Based partly on Mathias Haentjens’s research and partly on our CRM consulting observations, this brief guide suggests the factors that can trigger LTV volatility specifically in B2B industries, along with the way to add smart automation to LTV updates via a CRM system. 

First, acknowledge your volatile variables

As a forward-looking metric, LTV deals with future earnings, which means this metric may be affected by changes to both internal and external factors that it incorporates. So forecasting LTV correctly takes identifying and swiftly updating all the volatile variables present in the formula.

For example, Mathias Haentjens’s academic research titled Predictive Uncertainty in Customer Lifetime Value Predictions explores the risk-related sources of volatility in cash flows, breaking it down into macro-environmental, industry, and firm categories. According to the study, the volatility sources revolve around a company’s ability to deliver, that’s meeting the demand and sustaining customer satisfaction whatever the circumstances – be it new competitors on the market, key suppliers failing, imposing of new regulations, revamping of product lines, etc. Leveling off the production capacity would diminish the impact of volatility, yet in the real world it is frequently next to impossible.  

LTV volatility in B2B CRM

So, this takes us to the list of volatile variables affecting LTV in contractual relationships that are central to B2B industries. Though not complete, it can at least suggest a direction:

Related to the offering:

  • a new product/service added
  • a product/service revoked with no substitute
  • a change to pricing, e.g. an updated subscription plan

Related to competitiveness:

  • competing products springing up in the market
  • new distribution channels causing disruption in the industry

Second, know how to put LTV changes to use

Once the change factor is there, the entire group of stakeholders within an organization should recognize it. Bringing LTV calculations to a CRM system beyond mere LTV values is the prerequisite for keeping LTV both useful and manageable. 
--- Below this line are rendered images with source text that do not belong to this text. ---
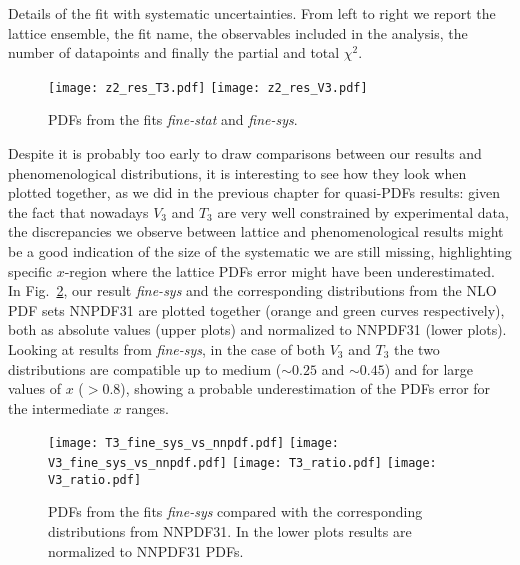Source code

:\begin{table}[t]
    \renewcommand*{\arraystretch}{1.60}
    \scriptsize
    \centering
    
    \vspace{0.3cm}
    \caption{Details of the fit with systematic uncertainties. 
	From left to right we report the lattice ensemble, the fit name, 
	the observables included in the analysis, the number of datapoints and finally
	the partial and total $\chi^2$.}
    \label{tab:chi2_sys}
\end{table}
    
\begin{figure}[h!]
    \center
    \texttt{[image: z2\_res\_T3.pdf]}
    \texttt{[image: z2\_res\_V3.pdf]}
    \caption{PDFs from the fits \textit{fine-stat} and \textit{fine-sys}.}
    \label{fig::fits_z2}
\end{figure}

%
Despite it is probably too early to draw comparisons between our results and phenomenological distributions, 
it is interesting to see how they look when plotted together, as we did in the previous chapter for
quasi-PDFs results: given the fact that nowadays $V_3$ and $T_3$ are
very well constrained by experimental data, the discrepancies we observe between lattice and phenomenological results
might be a good indication of the size of the systematic we are still missing, highlighting specific $x$-region
where the lattice PDFs error might have been underestimated. 
In Fig.~\ref{fig::fits_ratio},
our result \textit{fine-sys} and the corresponding distributions from the NLO PDF sets
NNPDF31 \cite{Ball:2017nwa} are plotted together (orange and green curves respectively), both as
absolute values (upper plots) and normalized to NNPDF31 (lower plots). 
Looking at results from \textit{fine-sys}, in the case of both $V_3$ and $T_3$ the two distributions are compatible 
up to medium ($\sim 0.25$ and $\sim 0.45 $)
and for large values of $x$ ($ >0.8$), showing a probable underestimation of the PDFs error for the intermediate $x$ ranges. 
\begin{figure}[h!]
    \center
    \texttt{[image: T3\_fine\_sys\_vs\_nnpdf.pdf]}
    \texttt{[image: V3\_fine\_sys\_vs\_nnpdf.pdf]}
    \texttt{[image: T3\_ratio.pdf]}
    \texttt{[image: V3\_ratio.pdf]}
    \caption{PDFs from the fits \textit{fine-sys} compared with the corresponding distributions from NNPDF31. 
    In the lower plots results are normalized to NNPDF31 PDFs.}
    \label{fig::fits_ratio}
\end{figure}


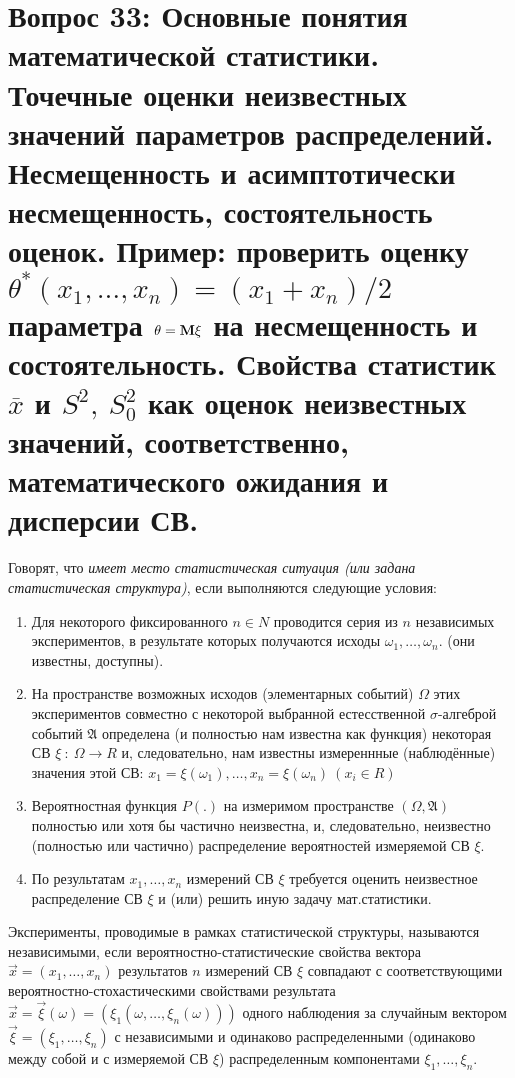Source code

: \section{Вопрос 33:
Основные понятия математической статистики.
Точечные оценки неизвестных значений параметров распределений.
Несмещенность и асимптотически несмещенность, состоятельность оценок.
Пример: проверить оценку $\theta^*(x_1,\ldots,x_n) = (x_1+x_n)/2$ параметра $\theta=\bf{M}\xi$ на
несмещенность и состоятельность.
Свойства статистик $\overline{x}$ и $S^2, \ S_0^2$ как оценок неизвестных значений, соответственно,
математического ожидания и дисперсии СВ.
}

\begin{defs}
  Говорят, что \textit{имеет место статистическая ситуация (или задана статистическая структура)},
  если выполняются следующие условия:
  \begin{enumerate}
    \item Для некоторого фиксированного $n \in N$ проводится серия из $n$ независимых экспериментов,
    в результате которых получаются исходы $\omega_1,\ldots,\omega_n$. (они известны, доступны).
    \item На пространстве возможных исходов (элементарных событий) $\Omega$ этих
    экспериментов совместно с некоторой выбранной естесственной $\sigma$-алгеброй событий $\mathfrak{A}$
    определена (и полностью нам известна как функция) некоторая СВ $\xi \ : \ \Omega \to R$ и, следовательно,
    нам известны измереннные (наблюдённые) значения этой СВ: $x_1=\xi(\omega_1),\ldots,x_n=\xi(\omega_n) \ (x_i \in R)$
    \item Вероятностная функция $P(.)$ на измеримом пространстве $(\Omega, \mathfrak{A})$ полностью или хотя бы частично
    неизвестна, и, следовательно, неизвестно (полностью или частично) распределение вероятностей измеряемой СВ $\xi$.
    \item По результатам $x_1,\ldots,x_n$ измерений СВ $\xi$ требуется оценить неизвестное распределение СВ $\xi$
    и (или) решить иную задачу мат.статистики.
  \end{enumerate}
\end{defs}

\begin{defs}
  Эксперименты, проводимые в рамках статистической структуры, называются независимыми,
  если вероятностно-статистические свойства вектора $\overrightarrow{x}=(x_1,\ldots,x_n)$ результатов
  $n$ измерений СВ $\xi$ совпадают с соответствующими вероятностно-стохастическими свойствами результата
  $\overrightarrow{x} = \overrightarrow{\xi}(\omega)=(\xi_1(\omega, \ldots, \xi_n(\omega)))$ одного наблюдения за
  случайным вектором $\overrightarrow{\xi}=(\xi_1,\ldots,\xi_n)$ с независимыми и одинаково распределенными
  (одинаково между собой и с измеряемой СВ $\xi$) распределенным компонентами $\xi_1,\ldots,\xi_n$.
\end{defs}

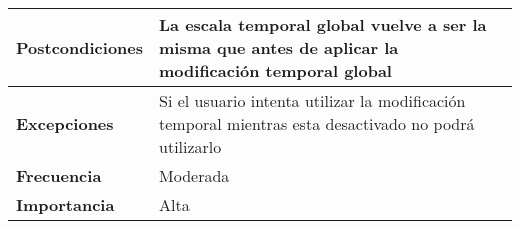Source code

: \begin{tabularx}{\columnwidth}{l|l}
\begin{minipage}{0.25\columnwidth}
\textbf{Postcondiciones} 
\end{minipage}
&
\begin{minipage}{0.65\columnwidth}
La escala temporal global vuelve a ser la misma que antes de aplicar la modificación temporal global
\end{minipage}
\\ \hline

\begin{minipage}{0.25\columnwidth}
\textbf{Excepciones} 
\end{minipage}
&
\begin{minipage}{0.65\columnwidth}
Si el usuario intenta utilizar la modificación temporal mientras esta desactivado no podrá utilizarlo 
\end{minipage}
\\ \hline

\begin{minipage}{0.25\columnwidth}
\textbf{Frecuencia} 
\end{minipage}
&
\begin{minipage}{0.65\columnwidth}
Moderada
\end{minipage}
\\ \hline

\begin{minipage}{0.25\columnwidth}
\textbf{Importancia} 
\end{minipage}
&
\begin{minipage}{0.65\columnwidth}
Alta
\end{minipage}
\\ \hline
\end{tabularx}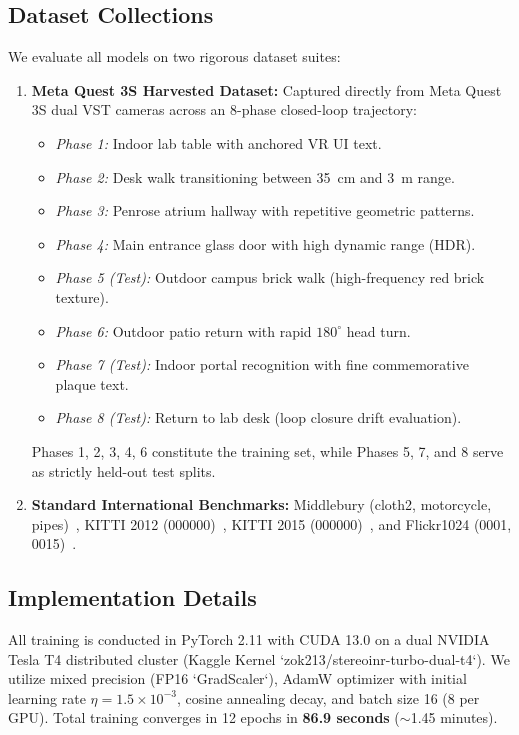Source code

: \documentclass[conference]{IEEEtran}
\begin{document}
\subsection{Dataset Collections}
We evaluate all models on two rigorous dataset suites:
\begin{enumerate}
    \item \textbf{Meta Quest 3S Harvested Dataset:} Captured directly from Meta Quest 3S dual VST cameras across an 8-phase closed-loop trajectory:
    \begin{itemize}
        \item \textit{Phase 1:} Indoor lab table with anchored VR UI text.
        \item \textit{Phase 2:} Desk walk transitioning between 35~cm and 3~m range.
        \item \textit{Phase 3:} Penrose atrium hallway with repetitive geometric patterns.
        \item \textit{Phase 4:} Main entrance glass door with high dynamic range (HDR).
        \item \textit{Phase 5 (Test):} Outdoor campus brick walk (high-frequency red brick texture).
        \item \textit{Phase 6:} Outdoor patio return with rapid $180^\circ$ head turn.
        \item \textit{Phase 7 (Test):} Indoor portal recognition with fine commemorative plaque text.
        \item \textit{Phase 8 (Test):} Return to lab desk (loop closure drift evaluation).
    \end{itemize}
    Phases 1, 2, 3, 4, 6 constitute the training set, while Phases 5, 7, and 8 serve as strictly held-out test splits.
    \item \textbf{Standard International Benchmarks:} Middlebury (cloth2, motorcycle, pipes)~\cite{scharstein2014middlebury}, KITTI 2012 (000000)~\cite{geiger2013kitti}, KITTI 2015 (000000)~\cite{geiger2013kitti}, and Flickr1024 (0001, 0015)~\cite{wang2019passrnet}.
\end{enumerate}

\subsection{Implementation Details}
All training is conducted in PyTorch 2.11 with CUDA 13.0 on a dual NVIDIA Tesla T4 distributed cluster (Kaggle Kernel `zok213/stereoinr-turbo-dual-t4`). We utilize mixed precision (FP16 `GradScaler`), AdamW optimizer with initial learning rate $\eta = 1.5 \times 10^{-3}$, cosine annealing decay, and batch size 16 (8 per GPU). Total training converges in 12 epochs in \textbf{86.9 seconds} ($\sim$1.45 minutes).
\end{document}
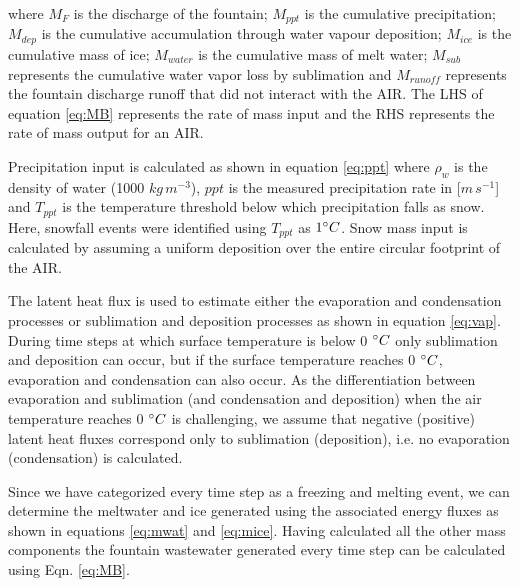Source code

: \documentclass[utf8]{frontiersSCNS} %
\begin{document}
where $M_{F}$ is the discharge of the fountain; $M_{ppt}$ is the cumulative precipitation;  $M_{dep}$ is the cumulative
accumulation through water vapour deposition; $M_{ice}$ is the cumulative mass of ice; $M_{water}$ is the cumulative
mass of melt water; $M_{sub}$ represents the cumulative water vapor loss by sublimation and $M_{runoff}$ represents the
fountain discharge runoff that did not interact with the AIR. The LHS of equation \ref{eq:MB} represents the rate of
mass input and the RHS represents the rate of mass output for an AIR.

Precipitation input is calculated as shown in equation \ref{eq:ppt} where $\rho_{w}$ is the density of water (1000
$kg\,m^{-3}$), $ppt$ is the measured precipitation rate in [$m\,s^{-1}$] and $T_{ppt}$ is the temperature threshold
below which precipitation falls as snow. Here, snowfall events were identified using $T_{ppt}$ as $1 \degree C$. Snow
mass input is calculated by assuming a uniform deposition over the entire circular footprint of the AIR.

The latent heat flux is used to estimate either the evaporation and condensation processes or sublimation and deposition
processes as shown in equation \ref{eq:vap}. During time steps at which surface temperature is below 0 $\degree C$ only
sublimation and deposition can occur, but if the surface temperature reaches 0 $\degree C$, evaporation and condensation
can also occur. As the differentiation between evaporation and sublimation (and condensation and deposition) when the
air temperature reaches 0 $\degree C$ is challenging, we assume that negative (positive) latent heat fluxes correspond
only to sublimation (deposition), i.e. no evaporation (condensation) is calculated.

Since we have categorized every time step as a freezing and melting event, we can determine the meltwater and  ice
generated using the associated energy fluxes as shown in equations \ref{eq:mwat} and \ref{eq:mice}. Having calculated
all the other mass components the fountain wastewater generated every time step can be calculated using Eqn.
\ref{eq:MB}.
\end{document}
LTV updates are likely to affect only selected customers at a time, providing they share the same attributes – size, industry, choice of products or services, subscription level, etc. As a holistic database of leads, opportunities and customers, CRM provides tools for customer segmentation. Such tools make it easy to sort the database by chosen criteria and get a comprehensive list of customers to undergo a change to their lifetime value.

But making changes to each and every one manually? No way.

Enabling automated bulk updates within a CRM system can save time and reduce the risk of skipping some customers or making an error in calculations. This feature should allow selecting customer list(s) to be updated by a stipulated amount while providing an additional field or a comment box for stating the reason for such an update. This action should result in a massive homogenous change to all the selected customers.

Say, a SaaS company can opt for bulk-increasing the LTV for their enterprise customers with over 100 users after an introduction of a new differentiated licensing model with an upgraded line-up of extras. For more traditional order-based companies, for example, a home appliances vendor, an impetus for increasing the LTV for its retail partners would be the introduction of a complementary product, which would open new cross-selling opportunities. 

Keeping it fresh is key

It never hurts to reiterate how important it is to keep LTV updated and relevant at all times. Essentially, there are two key elements to this process. First, knowing what variables are floating within the corporate LTV formula. Second, effectively enabling these changes by making them visible to corporate stakeholders. Automation within the corporate CRM system makes it much easier with mechanisms for customer segmentation and bulk updates (read more on how CRM can help B2B companies generate more profit here).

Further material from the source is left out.